4.1 According to GMP definition Validation is “Establishing documented evidence which provides a high degree of assurance that a specific process will consistently produce a product meeting its predetermined specifications and quality attributes.”

5.0 PROCEDURE

5.1 All the key methods/systems in the quality systems which are critical to quality of the finished product shall be validated. No critical equipment / system, utility process or method shall be used without validation.

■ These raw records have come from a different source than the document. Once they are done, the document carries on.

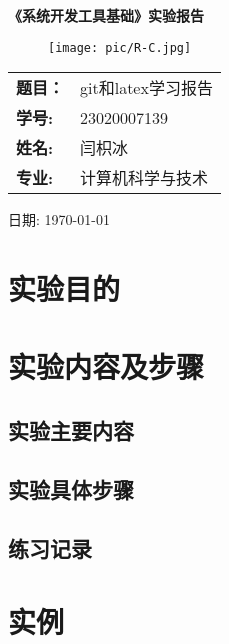 \documentclass[a4paper]{article}
\begin{document}
 

\begin{titlepage}  
    \centering  
    \huge \textbf{《系统开发工具基础》实验报告} \\  
    \vspace{5cm}  
    
     \begin{figure}[ht]
    \centering
    \texttt{[image: pic/R-C.jpg]}
\end{figure}
    \Large  
    \vspace{3cm} 
 
    \begin{tabular}{ll} 
        \textbf{题目：}&git和latex学习报告\\
        \cline{2-2} 
        \textbf{学号:} & 23020007139 \\ 
       \cline{2-2} 
        \textbf{姓名:} & 闫枳冰 \\  
        \cline{2-2} 
        \textbf{专业:} & 计算机科学与技术 \\  
       \cline{2-2} 
    \end{tabular}  
    \vspace{2cm}  
 
    \Large 日期: \today  
    
\end{titlepage}  

\tableofcontents
\newpage
{}
\section{实验目的}  

\section{实验内容及步骤}

\subsection{实验主要内容}
\subsection{实验具体步骤}
\subsection{练习记录}
\section{实例}
\end{document}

5.2 Validation shall extent to the operations determined to be critical to the quality and purity of the drug substance.

5.3 Following elements of the quality system shall consider for validation.

5.3.1 Manufacturing process of API

5.3.1.1 The process validation is classified as

             Prospective

            Concurrent

            Retrospective

5.3.1.2 The criteria for selection of the validation category are discussed in detail in the respective SOPs.

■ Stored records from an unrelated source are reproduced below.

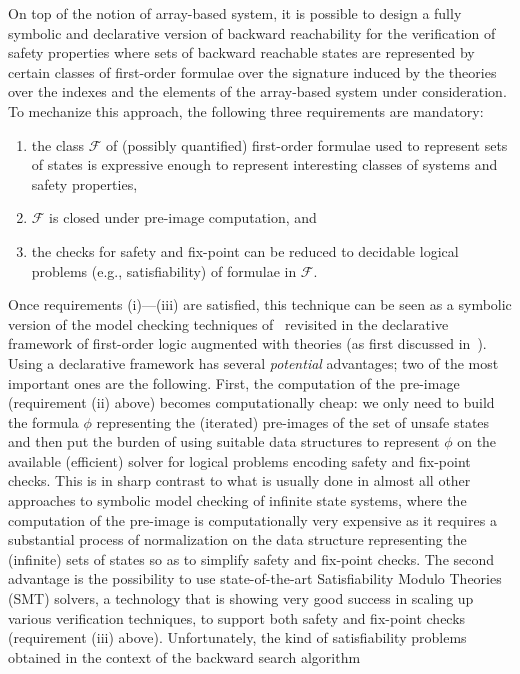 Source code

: \documentclass{LMCS}
\theoremstyle{plain}\newtheorem{assumption}[thm]{Assumption}
\theoremstyle{plain}\newtheorem{proposition}[thm]{Proposition}
\theoremstyle{plain}\newtheorem{property}[thm]{Property}
\theoremstyle{plain}\newtheorem{example}[thm]{Example}
\theoremstyle{plain}\newtheorem{claim}[thm]{Claim}
\theoremstyle{plain}\newtheorem{lemma}[thm]{Lemma}
\begin{document}
On top of the notion of array-based system, it is possible to design a
fully symbolic and declarative version of backward reachability for
the verification of safety properties where sets of backward reachable
states are represented by certain classes of first-order formulae over
the signature induced by the theories over the indexes and the
elements of the array-based system under consideration.  To mechanize
this approach, the following three requirements are mandatory:
\begin{enumerate}[{\rm (i)}]
\item the class $\mathcal{F}$ of (possibly quantified) first-order
  formulae used to represent sets of states is expressive enough to
  represent interesting classes of systems and safety properties,
\item $\mathcal{F}$ is closed under pre-image computation, and
\item the checks for safety and fix-point can be reduced to decidable
  logical problems (e.g., satisfiability) of formulae in
  $\mathcal{F}$.
\end{enumerate}
Once requirements (i)---(iii) are satisfied, this technique can be
seen as a symbolic version of the model checking techniques
of~\cite{lics} revisited in the declarative framework of first-order
logic augmented with theories (as first discussed in~\cite{ijcar08}).
Using a declarative framework has several \emph{potential} advantages;
two of the most important ones are the following.  First, the
computation of the pre-image (requirement (ii) above) becomes
computationally cheap: we only need to build the formula $\phi$
representing the (iterated) pre-images of the set of unsafe states and
then put the burden of using suitable data structures to represent
$\phi$ on the available (efficient) solver for logical problems
encoding safety and fix-point checks.  This is in sharp contrast to
what is usually done in almost all other approaches to symbolic model
checking of infinite state systems, where the computation of the
pre-image is computationally very expensive as it requires a
substantial process of normalization on the data structure
representing the (infinite) sets of states so as to simplify safety
and fix-point checks.  The second advantage is the possibility to use
state-of-the-art Satisfiability Modulo Theories (SMT) solvers, a
technology that is showing very good success in scaling up various
verification techniques, to support both safety and fix-point checks
(requirement (iii) above).  Unfortunately, the kind of satisfiability
problems obtained in the context of the backward search algorithm
\end{document}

5.3.1.3 All process validation activities shall perform as per the pre-defined approved protocol and the results/observations shall be recorded in the respective reports. All batches under process validation shall monitor by stability studies.

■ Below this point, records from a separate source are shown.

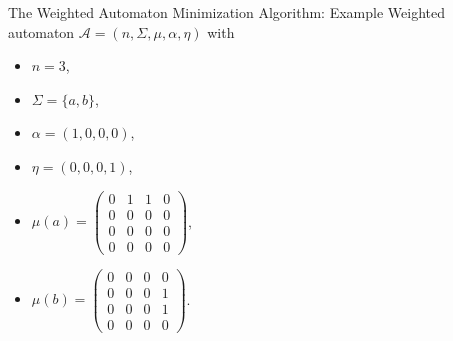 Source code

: \documentclass[rgb, pdf]{beamer}
\begin{document}
    
    \begin{frame}[allowframebreaks]{The Weighted Automaton Minimization Algorithm: Example}
         Weighted automaton $\mathcal{A} = (n, \Sigma, \mu, \alpha, \eta)$ with \\ \vspace{0.5cm}
            \begin{minipage}{0.25\textwidth}
                \begin{itemize}
                    \item $n = 3$,
                    \item $\Sigma = \{a, b\}$,
                    \item $\alpha = (1,0,0,0)$,
                    \item $\eta = (0,0,0,1)$,
                \end{itemize}
            \end{minipage} \begin{minipage}{0.3\textwidth}
             \begin{itemize}
                 \item $\mu(a) = \begin{pmatrix}
                                    0 & 1 & 1 & 0 \\
                                    0 & 0 & 0 & 0 \\
                                    0 & 0 & 0 & 0 \\
                                    0 & 0 & 0 & 0
                                \end{pmatrix}$, \vspace{0.2cm} \\
                    \item $\mu(b)= \begin{pmatrix}
                                    0 & 0 & 0 & 0 \\
                                    0 & 0 & 0 & 1 \\
                                    0 & 0 & 0 & 1 \\
                                    0 & 0 & 0 & 0
                                 \end{pmatrix}
                                $.
                \end{itemize}
            \end{minipage}
            \begin{minipage}{0.3\textwidth}
            \begin{center}

\end{center}
\end{minipage}
\end{frame}
\end{document}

5.3.2 Analytical Methods: Validation of analytical methods shall include the following criteria.

         Linearity

         System suitability

         Specificity

         Accuracy

         Precision (System precision, Intermediate precision)

         Range

         Limit of detection

         Limit of quantification

         Robustness

5.3.3 Key equipment: The qualification activities shall perform as per predefined approved protocols and the reports shall summarize the observations and results in IQ, OQ and PQ.

5.3.4 Cleaning procedure: The cleaning validation studies shall establish the effectiveness of the cleaning procedure described in the respective cleaning records, all cleaning validation activities shall carried out as per predefined approved protocol with well-defined acceptance criteria as per the current regulatory guidelines and the results shall record in the report.

5.3.5 Air handling system in the critical areas: Air handling system shall be qualified to ensure proper pressure gradient and airflow pattern are maintained in the critical areas, this shall include a proper design qualification followed by IQ, OQ and PQ in support of the design.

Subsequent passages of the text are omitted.